Stored dataset items
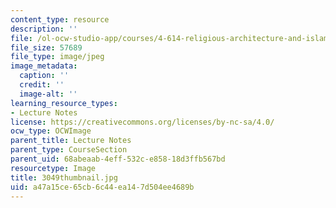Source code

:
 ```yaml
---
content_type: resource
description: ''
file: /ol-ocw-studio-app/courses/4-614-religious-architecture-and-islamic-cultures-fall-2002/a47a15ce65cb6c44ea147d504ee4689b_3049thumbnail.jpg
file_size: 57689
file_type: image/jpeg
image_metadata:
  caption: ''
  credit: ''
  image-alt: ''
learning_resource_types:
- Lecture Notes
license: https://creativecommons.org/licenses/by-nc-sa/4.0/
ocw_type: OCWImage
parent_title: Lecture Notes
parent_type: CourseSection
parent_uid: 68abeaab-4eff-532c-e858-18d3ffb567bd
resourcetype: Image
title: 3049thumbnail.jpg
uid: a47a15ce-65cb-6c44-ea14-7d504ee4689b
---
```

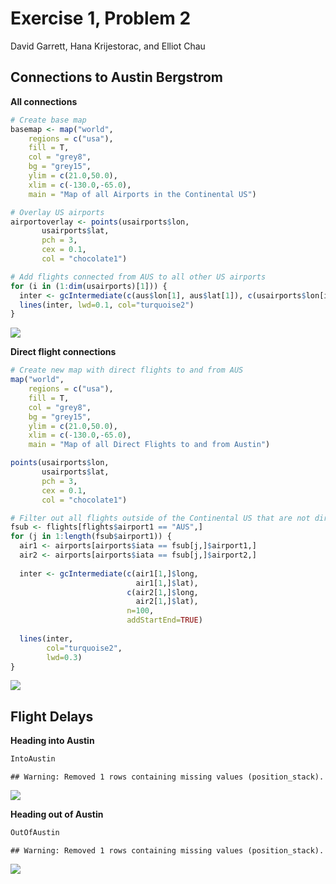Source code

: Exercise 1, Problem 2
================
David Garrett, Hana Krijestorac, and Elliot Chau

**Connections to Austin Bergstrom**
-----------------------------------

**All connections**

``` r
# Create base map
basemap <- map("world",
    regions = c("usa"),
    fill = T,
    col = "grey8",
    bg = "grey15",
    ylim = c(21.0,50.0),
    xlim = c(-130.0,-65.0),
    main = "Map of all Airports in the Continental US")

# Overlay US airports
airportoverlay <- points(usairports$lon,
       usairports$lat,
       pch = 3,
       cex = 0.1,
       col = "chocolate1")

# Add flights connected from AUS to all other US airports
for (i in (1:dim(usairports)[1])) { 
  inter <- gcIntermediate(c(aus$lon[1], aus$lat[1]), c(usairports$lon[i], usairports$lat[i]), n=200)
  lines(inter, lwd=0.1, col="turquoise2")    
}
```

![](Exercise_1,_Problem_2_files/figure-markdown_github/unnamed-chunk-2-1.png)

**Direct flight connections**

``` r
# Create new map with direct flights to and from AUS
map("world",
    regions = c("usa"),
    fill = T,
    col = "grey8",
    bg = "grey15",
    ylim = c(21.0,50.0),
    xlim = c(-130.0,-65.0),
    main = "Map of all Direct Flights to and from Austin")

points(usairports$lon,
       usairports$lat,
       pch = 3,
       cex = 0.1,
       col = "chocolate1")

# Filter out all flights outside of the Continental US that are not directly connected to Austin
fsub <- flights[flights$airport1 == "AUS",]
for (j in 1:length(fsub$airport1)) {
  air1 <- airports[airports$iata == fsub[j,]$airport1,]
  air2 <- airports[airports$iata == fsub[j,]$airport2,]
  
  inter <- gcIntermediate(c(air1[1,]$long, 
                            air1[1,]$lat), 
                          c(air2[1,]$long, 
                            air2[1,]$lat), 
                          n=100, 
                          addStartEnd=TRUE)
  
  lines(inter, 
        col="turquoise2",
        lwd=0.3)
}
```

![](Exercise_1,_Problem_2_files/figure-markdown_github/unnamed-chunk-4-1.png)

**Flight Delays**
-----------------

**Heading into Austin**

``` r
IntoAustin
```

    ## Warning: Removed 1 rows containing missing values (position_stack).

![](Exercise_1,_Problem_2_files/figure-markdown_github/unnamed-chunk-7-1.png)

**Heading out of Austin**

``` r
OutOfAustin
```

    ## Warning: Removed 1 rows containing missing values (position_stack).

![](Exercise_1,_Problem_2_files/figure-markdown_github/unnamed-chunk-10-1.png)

- _WORK ORDER_:
Take every line above that includes "Continental" and list it.

- _EXERCISE ANSWER_:
    main = "Map of all Airports in the Continental US")
# Filter out all flights outside of the Continental US that are not directly connected to Austin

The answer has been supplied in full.